Animals and procedures. The experimental protocol was approved by the local animal care committee (CINVA, Instituto Nacional de Ciencias Médicas y Nutrición Salvador Zubrián). Male Wistar rats (280–300 g body wt) were anesthetized with pentobarbital sodium (50 mg/kg ip), and a ventral laparotomy was performed under aseptic conditions. The right kidney was removed, and a portion (two-thirds) of the left kidney was acutely infarcted by ligation of two first-order branches of the main renal artery (50). Recovery from anesthesia and from the surgical procedure was complete within 24 h. Rats were divided into three groups as follows: 5/6NX, 5/6NX + AG (1.2 ml/kg ip, every other day) (31), and 5/6NX + SAC (200 mg/kg ip, ever other day) (25). Rats were maintained in stainless steel metabolic cages for collection of urine samples. Samples of venous blood were taken from the tail of the rats 5, 10, 15, and 30 days after 5/6NX for serum creatinine and BUN determinations. Systolic blood pressure (SBP) was measured by a noninvasive tail-cuff method (model 179 Blood Pressure Analyzer, IITC, Woodland Hills, CA) on days 0, 15, and 30. Sham-operated (sham) rats were also studied on days 0, 15, and 30. At the end of the study, rats were anesthetized by an injection of pentobarbital sodium (30 mg/kg ip), and blood samples were taken from the aorta. The kidneys were excised and frozen in liquid nitrogen and stored at –80°C. The experimental protocol was approved by the Local Animal Care Committee (CINVA) of the Instituto Nacional de Ciencias Médicas y Nutrición Salvador Zubirán.

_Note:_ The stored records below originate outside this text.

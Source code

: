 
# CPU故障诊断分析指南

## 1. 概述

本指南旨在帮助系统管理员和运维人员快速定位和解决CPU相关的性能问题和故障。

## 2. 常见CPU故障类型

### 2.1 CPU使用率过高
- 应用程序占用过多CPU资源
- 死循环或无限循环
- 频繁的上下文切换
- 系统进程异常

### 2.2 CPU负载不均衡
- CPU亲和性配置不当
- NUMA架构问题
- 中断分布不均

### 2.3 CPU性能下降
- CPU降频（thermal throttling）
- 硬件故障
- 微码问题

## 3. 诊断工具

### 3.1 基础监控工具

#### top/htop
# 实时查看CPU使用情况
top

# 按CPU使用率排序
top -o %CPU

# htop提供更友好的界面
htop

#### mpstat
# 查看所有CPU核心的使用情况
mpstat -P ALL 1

Biochemical markers of renal injury. Serum creatinine and BUN concentrations were measured with an autoanalyzer (Technicon RA-1000, Bayer). Urine protein concentration was measured by a previously described method (30).

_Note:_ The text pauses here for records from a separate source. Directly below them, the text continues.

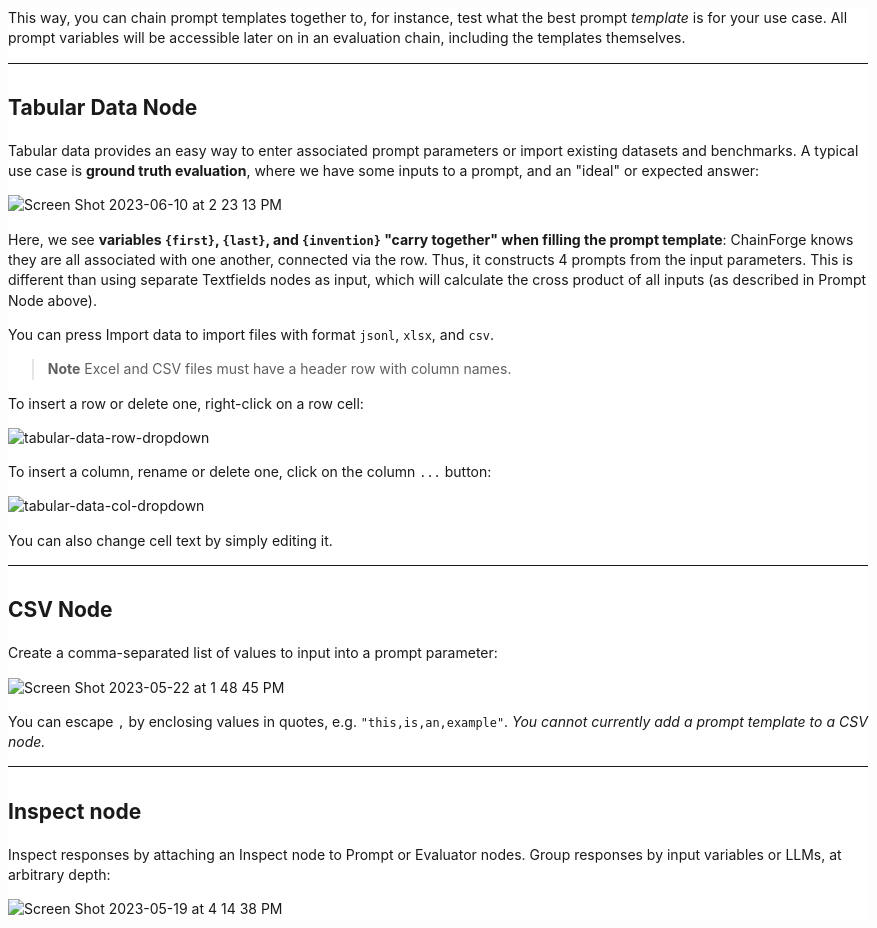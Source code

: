 This way, you can chain prompt templates together to, for instance, test what the best prompt _template_ is for your use case.
All prompt variables will be accessible later on in an evaluation chain, including the templates themselves.

------------------
## Tabular Data Node

Tabular data provides an easy way to enter associated prompt parameters or import existing datasets and benchmarks. A typical use case is **ground truth evaluation**, where we have some inputs to a prompt, and an "ideal" or expected answer:

<img width="1377" alt="Screen Shot 2023-06-10 at 2 23 13 PM" src="https://github.com/ianarawjo/ChainForge/assets/5251713/e3dd6941-47d4-4eee-b8b1-d9007f7aae15">

Here, we see **variables `{first}`, `{last}`, and `{invention}` "carry together" when filling the prompt template**: ChainForge knows they are all associated with one another, connected via the row. Thus, it constructs 4 prompts from the input parameters. This is different than using separate Textfields nodes as input, which will calculate the cross product of all inputs (as described in Prompt Node above).

You can press Import data to import files with format `jsonl`, `xlsx`, and `csv`. 

> **Note**
> Excel and CSV files must have a header row with column names.

To insert a row or delete one, right-click on a row cell:

<img width="482" alt="tabular-data-row-dropdown" src="https://github.com/ianarawjo/ChainForge/assets/5251713/2290cda2-fa6c-48fa-84c3-80dac95770fa">

To insert a column, rename or delete one, click on the column `...` button:

<img width="468" alt="tabular-data-col-dropdown" src="https://github.com/ianarawjo/ChainForge/assets/5251713/2c107d19-a15f-428c-8326-25a0cc07468a">

You can also change cell text by simply editing it.

------------------
## CSV Node
Create a comma-separated list of values to input into a prompt parameter:

<img width="334" alt="Screen Shot 2023-05-22 at 1 48 45 PM" src="https://github.com/ianarawjo/ChainForge/assets/5251713/2a521187-d847-4854-a21f-8d4152cd5f9e">

You can escape `,` by enclosing values in quotes, e.g. `"this,is,an,example"`. 
_You cannot currently add a prompt template to a CSV node._

------------------
## Inspect node

Inspect responses by attaching an Inspect node to Prompt or Evaluator nodes. Group responses by input variables or LLMs, at arbitrary depth:

<img width="385" alt="Screen Shot 2023-05-19 at 4 14 38 PM" src="https://github.com/ianarawjo/ChainForge/assets/5251713/0a02de85-776d-4881-b4d2-020b9f36f537">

Activity of antioxidant enzymes. SOD activity in kidney homogenates was assayed by a previously reported method (42) based on NBT reduction to formazan. The amount of protein that inhibits NBT reduction to 50% of maximum was defined as 1 unit of SOD activity. Results are expressed as units per milligram of protein. Catalase activity was measured by a previously described method, with H₂O₂ used as substrate (41).

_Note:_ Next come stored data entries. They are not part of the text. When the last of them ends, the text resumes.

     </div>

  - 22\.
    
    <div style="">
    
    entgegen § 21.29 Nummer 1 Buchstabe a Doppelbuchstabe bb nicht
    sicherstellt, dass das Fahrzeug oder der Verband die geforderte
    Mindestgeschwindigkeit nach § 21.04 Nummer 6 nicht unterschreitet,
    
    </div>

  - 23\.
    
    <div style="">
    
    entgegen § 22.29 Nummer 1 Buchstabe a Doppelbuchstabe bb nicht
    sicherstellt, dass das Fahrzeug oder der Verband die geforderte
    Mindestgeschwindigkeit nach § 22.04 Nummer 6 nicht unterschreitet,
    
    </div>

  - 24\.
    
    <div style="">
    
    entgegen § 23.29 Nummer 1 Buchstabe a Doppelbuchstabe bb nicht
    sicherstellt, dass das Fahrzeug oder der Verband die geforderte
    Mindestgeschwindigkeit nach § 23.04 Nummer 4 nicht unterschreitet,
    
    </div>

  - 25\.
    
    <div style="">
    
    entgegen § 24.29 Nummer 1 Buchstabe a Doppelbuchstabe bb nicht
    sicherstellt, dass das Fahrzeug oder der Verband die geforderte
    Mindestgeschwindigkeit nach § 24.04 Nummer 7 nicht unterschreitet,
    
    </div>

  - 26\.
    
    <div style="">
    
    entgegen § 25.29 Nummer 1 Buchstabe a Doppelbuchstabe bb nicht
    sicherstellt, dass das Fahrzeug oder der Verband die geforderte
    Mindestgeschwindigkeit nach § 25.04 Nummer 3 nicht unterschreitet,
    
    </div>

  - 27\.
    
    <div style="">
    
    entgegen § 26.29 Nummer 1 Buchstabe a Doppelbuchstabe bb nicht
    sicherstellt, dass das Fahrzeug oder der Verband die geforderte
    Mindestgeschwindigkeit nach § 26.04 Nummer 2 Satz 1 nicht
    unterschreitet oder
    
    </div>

Histological and immunohistochemical analyses. For light microscopy, kidney tissue was fixed by immersion in buffered formalin (pH 7.4) and embedded in paraffin. For histological analysis, kidney sections (3 µm) were stained with hematoxylin and eosin and with Masson's trichrome to stain collagen as an indicator of fibrosis. Interstitial fibrosis was determined in five random fields of the cortical area at x200 magnification (total area 4.1 x 10⁵ µm²) with use of a computer-assisted color image analyzer (Qwin-500, Leica, Milton Keynes, Cambridge, UK). The same instrument was used to determine glomerulosclerosis by measurement of the extent of fibrosis identified by Masson's trichrome stain in 20 randomly selected glomeruli from each animal. The fraction of fibrosis was obtained by normalization of the area of the Masson's trichrome-positive material in each glomerulus to the whole glomerular area.

For immunohistochemistry, paraffin was removed from the kidney sections (3 µm), which were then boiled in Declere to unmask antigen sites; the endogenous activity of peroxidase was quenched with 0.03% H₂O₂ in absolute methanol. Kidney sections were incubated overnight at 4°C with a 1:100 dilution of anti-iNOS, a 1:250 dilution of anti-eNOS, a 1:70 dilution of anti-3-NT, a 1:50 dilution of anti-gp91^phox, a 1:50 dilution of anti-p22^phox, and a 1:200 dilution of anti-pADPR antibodies in PBS. Bound antibodies were detected with an avidin-biotinylated peroxidase complex ABC kit (Vectastain) and diaminobenzidine substrate. After they were appropriately washed in PBS, the slides were counterstained with hematoxylin. All specimens were examined by light microscopy (Axiovert 200M, Carl Zeiss). For automated morphometry analysis, the percentage of positive cells (stained brown) was determined with a computerized image analyzer (model KS-300 3.0, Carl Zeiss), which automatically detects positive cells and determines the number of positive cells per field. Five random fields per kidney were studied at x100 magnification (total area 1 x 10⁶ µm²) for comparison of the different groups. All sections were incubated under the same conditions and in the same run, so immunostaining was comparable among the different experimental groups. For the negative control, preimmune goat serum, instead of the primary antibodies, was used (40, 47).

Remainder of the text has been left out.